The task:
Count every line in the entries that follow where the word "mention" appears, then state only the total.

Dataset:
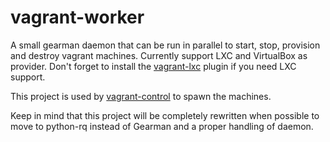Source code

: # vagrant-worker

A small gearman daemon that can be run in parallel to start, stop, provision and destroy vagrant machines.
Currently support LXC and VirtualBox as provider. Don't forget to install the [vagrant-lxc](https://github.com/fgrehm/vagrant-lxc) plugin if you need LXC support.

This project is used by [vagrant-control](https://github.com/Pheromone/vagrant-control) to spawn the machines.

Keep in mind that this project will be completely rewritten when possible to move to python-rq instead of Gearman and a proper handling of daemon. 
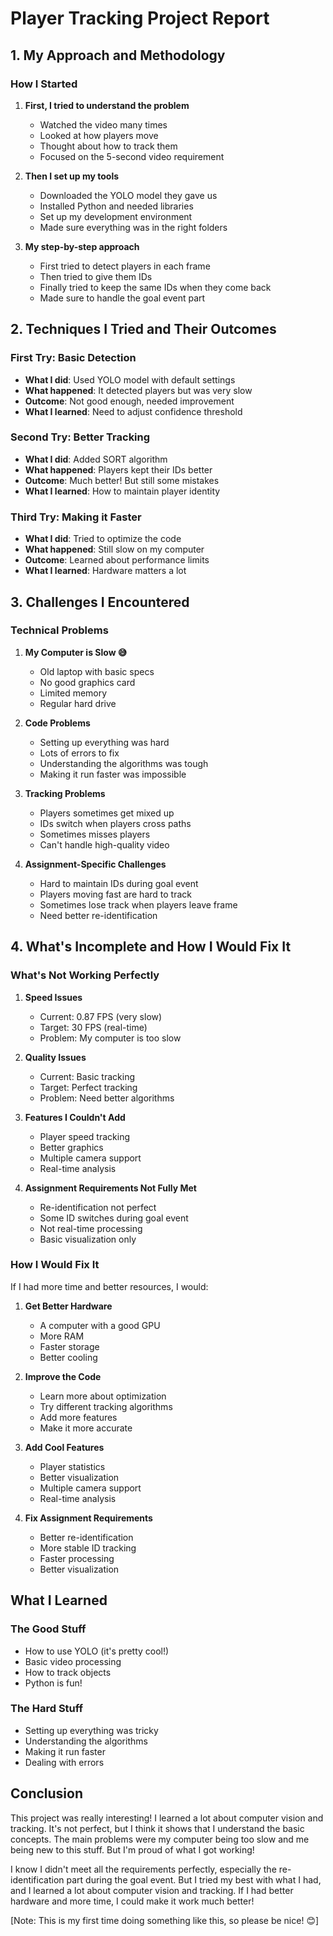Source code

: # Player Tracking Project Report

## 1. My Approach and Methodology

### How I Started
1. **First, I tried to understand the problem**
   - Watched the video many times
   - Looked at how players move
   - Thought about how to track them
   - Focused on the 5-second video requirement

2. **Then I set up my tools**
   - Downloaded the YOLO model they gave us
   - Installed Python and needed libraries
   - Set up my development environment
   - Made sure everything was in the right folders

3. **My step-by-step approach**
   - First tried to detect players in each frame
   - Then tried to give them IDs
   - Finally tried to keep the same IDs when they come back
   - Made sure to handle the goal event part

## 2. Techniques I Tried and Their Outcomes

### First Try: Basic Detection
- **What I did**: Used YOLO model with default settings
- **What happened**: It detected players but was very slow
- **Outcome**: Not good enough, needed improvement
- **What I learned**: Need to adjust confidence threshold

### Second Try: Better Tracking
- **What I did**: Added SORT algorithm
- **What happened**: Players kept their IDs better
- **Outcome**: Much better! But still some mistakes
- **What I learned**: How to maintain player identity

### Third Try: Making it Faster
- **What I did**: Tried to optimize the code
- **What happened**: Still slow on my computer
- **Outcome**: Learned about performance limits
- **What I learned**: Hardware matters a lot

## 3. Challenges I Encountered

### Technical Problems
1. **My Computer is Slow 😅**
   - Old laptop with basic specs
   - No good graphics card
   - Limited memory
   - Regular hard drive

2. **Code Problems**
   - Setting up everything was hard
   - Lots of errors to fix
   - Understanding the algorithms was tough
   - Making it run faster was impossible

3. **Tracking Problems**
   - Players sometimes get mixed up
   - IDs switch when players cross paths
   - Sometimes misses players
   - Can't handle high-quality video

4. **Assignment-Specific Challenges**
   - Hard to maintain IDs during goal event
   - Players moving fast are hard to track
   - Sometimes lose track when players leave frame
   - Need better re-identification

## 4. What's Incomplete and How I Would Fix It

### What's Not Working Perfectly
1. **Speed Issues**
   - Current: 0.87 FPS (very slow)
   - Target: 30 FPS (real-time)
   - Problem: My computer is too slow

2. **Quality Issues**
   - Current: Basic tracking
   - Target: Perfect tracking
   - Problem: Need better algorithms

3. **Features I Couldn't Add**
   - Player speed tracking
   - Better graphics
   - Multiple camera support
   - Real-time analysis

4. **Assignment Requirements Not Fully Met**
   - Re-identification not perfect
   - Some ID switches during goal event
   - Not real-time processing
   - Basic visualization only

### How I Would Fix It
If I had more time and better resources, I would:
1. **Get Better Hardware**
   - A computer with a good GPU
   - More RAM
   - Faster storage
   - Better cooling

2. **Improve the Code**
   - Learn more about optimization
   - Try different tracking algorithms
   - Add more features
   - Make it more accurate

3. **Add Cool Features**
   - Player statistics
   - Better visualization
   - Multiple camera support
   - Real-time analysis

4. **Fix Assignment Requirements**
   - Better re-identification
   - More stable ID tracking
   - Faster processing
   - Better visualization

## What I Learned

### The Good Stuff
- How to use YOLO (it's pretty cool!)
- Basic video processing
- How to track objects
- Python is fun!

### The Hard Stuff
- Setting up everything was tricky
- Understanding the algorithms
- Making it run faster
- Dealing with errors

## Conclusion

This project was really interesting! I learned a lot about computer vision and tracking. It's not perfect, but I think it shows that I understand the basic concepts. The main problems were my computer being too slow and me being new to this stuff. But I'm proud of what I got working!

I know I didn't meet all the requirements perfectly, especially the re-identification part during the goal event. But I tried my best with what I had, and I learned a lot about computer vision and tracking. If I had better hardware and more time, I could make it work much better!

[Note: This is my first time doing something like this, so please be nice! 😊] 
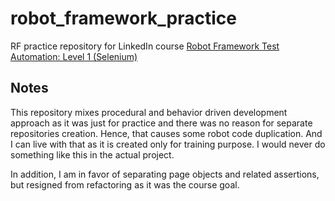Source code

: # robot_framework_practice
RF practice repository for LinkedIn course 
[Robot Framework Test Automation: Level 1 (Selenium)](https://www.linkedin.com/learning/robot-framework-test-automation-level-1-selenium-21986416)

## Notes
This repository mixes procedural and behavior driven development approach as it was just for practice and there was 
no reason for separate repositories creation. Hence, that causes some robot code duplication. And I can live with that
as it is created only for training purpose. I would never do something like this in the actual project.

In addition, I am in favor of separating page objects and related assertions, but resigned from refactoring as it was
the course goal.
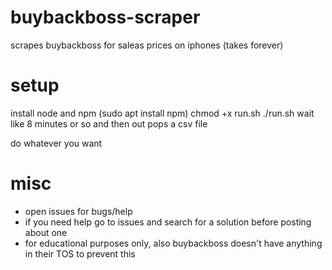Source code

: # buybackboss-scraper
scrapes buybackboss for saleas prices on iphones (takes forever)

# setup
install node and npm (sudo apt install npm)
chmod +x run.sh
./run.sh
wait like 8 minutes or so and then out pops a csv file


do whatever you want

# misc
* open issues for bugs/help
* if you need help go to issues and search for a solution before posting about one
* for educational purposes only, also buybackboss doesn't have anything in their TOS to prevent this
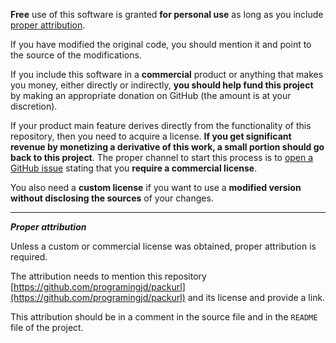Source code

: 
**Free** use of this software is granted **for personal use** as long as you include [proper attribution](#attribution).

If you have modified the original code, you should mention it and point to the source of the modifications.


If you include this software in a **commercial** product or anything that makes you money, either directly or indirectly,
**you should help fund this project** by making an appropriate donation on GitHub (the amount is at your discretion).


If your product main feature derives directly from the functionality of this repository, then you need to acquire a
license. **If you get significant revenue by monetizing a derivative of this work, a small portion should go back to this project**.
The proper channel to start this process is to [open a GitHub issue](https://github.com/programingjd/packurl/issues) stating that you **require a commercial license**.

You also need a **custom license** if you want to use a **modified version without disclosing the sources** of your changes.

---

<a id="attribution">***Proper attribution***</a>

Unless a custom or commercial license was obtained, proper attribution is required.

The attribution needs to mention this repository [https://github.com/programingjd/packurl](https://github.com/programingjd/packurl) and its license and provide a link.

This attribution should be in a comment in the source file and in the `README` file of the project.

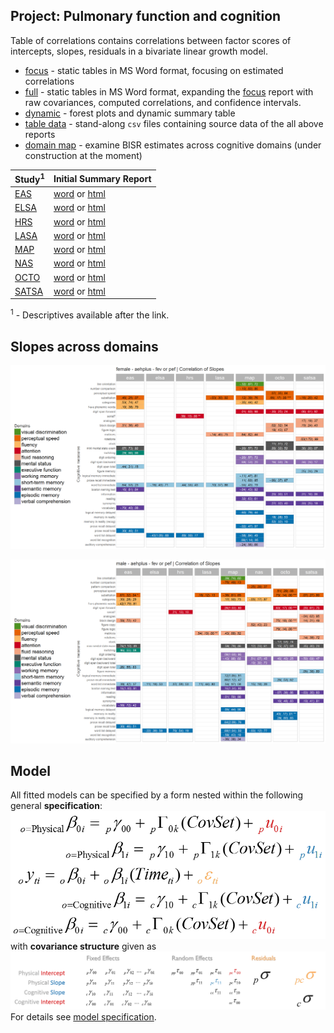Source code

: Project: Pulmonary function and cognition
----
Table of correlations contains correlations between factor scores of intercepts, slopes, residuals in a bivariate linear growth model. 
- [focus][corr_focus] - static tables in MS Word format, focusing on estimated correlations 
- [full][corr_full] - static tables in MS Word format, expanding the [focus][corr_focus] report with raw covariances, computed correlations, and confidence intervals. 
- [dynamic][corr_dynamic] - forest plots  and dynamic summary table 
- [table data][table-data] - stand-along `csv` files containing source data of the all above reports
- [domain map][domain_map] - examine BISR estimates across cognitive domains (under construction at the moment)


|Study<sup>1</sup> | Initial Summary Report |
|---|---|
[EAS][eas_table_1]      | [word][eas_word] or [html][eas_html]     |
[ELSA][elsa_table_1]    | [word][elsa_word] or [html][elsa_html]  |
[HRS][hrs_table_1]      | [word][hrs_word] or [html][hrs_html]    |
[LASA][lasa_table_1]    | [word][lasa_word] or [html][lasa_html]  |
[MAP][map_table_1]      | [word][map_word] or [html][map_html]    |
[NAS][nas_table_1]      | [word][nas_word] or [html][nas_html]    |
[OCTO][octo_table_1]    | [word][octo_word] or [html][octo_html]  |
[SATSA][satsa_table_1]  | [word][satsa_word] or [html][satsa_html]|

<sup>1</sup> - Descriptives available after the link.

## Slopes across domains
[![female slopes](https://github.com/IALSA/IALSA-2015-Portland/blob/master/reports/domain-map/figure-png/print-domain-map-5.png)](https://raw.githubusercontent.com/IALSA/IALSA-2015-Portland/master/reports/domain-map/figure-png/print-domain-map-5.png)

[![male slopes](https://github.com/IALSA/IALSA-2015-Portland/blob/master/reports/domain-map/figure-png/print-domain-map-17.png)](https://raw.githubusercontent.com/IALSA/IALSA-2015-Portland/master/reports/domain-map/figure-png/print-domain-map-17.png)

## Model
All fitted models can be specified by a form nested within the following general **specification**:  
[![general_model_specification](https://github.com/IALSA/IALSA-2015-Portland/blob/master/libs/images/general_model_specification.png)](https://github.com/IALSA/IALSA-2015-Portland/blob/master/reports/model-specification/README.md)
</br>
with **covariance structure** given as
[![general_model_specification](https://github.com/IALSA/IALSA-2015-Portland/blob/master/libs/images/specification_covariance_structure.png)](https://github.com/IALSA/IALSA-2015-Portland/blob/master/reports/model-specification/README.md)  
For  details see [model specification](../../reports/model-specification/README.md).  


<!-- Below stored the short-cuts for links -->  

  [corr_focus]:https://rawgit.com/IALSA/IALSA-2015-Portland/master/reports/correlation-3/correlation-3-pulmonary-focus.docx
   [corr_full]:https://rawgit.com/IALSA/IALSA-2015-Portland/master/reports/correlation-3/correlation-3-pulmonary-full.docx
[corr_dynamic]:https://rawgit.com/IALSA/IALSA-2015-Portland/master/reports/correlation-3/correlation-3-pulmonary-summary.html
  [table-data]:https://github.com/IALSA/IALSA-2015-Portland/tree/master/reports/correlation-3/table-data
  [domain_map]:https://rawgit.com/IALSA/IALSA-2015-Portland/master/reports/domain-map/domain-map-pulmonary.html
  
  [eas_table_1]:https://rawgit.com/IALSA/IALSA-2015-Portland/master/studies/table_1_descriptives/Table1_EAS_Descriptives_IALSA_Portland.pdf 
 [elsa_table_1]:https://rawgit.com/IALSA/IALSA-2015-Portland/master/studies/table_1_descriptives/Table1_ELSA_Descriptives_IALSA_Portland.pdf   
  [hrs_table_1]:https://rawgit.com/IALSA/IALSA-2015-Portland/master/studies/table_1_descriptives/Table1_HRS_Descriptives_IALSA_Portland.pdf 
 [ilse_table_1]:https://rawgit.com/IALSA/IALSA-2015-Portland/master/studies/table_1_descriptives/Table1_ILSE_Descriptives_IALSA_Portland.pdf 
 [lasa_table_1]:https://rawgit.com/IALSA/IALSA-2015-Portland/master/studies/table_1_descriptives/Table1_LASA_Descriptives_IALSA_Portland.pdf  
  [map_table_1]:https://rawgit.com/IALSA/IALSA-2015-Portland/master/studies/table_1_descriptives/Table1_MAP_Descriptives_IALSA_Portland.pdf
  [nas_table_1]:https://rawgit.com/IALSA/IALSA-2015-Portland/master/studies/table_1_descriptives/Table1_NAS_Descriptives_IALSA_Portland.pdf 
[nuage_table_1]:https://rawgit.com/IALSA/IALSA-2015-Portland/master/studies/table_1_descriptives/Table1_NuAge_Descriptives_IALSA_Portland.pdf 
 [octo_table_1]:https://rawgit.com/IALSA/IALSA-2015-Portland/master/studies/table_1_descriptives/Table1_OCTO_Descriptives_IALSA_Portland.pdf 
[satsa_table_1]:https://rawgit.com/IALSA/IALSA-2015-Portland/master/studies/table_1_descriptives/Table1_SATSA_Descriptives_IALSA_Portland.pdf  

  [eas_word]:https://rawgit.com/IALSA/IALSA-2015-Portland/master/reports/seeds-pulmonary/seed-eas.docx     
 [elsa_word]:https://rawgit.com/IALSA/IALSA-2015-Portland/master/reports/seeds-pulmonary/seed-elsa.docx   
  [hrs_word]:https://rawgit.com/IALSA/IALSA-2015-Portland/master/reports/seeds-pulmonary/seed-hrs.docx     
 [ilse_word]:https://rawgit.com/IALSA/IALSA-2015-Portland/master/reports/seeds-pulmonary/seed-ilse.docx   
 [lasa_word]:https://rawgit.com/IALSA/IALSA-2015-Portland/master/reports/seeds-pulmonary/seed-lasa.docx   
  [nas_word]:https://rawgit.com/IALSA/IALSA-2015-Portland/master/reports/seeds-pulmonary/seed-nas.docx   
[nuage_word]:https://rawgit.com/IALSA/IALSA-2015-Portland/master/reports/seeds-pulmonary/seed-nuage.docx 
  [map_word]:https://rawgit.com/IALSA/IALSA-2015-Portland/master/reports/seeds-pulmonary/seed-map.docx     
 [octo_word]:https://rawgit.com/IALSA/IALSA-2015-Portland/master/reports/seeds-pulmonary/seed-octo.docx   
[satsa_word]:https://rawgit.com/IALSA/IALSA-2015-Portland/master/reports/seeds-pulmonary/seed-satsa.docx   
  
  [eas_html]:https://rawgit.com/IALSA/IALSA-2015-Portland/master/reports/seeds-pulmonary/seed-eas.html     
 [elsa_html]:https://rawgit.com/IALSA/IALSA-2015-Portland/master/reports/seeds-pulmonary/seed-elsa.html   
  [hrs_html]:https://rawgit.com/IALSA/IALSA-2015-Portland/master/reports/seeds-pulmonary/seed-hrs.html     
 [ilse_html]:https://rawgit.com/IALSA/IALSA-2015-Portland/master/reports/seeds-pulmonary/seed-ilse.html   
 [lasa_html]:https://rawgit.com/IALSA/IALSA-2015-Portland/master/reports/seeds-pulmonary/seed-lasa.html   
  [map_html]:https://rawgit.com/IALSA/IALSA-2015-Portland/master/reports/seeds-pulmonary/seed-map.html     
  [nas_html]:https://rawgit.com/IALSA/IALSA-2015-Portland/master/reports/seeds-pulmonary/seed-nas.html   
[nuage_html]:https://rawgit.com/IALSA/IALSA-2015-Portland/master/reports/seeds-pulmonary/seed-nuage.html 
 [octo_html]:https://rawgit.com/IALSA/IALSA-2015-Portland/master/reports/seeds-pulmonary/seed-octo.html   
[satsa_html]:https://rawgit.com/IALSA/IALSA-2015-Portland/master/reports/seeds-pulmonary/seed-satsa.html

Task answer:
2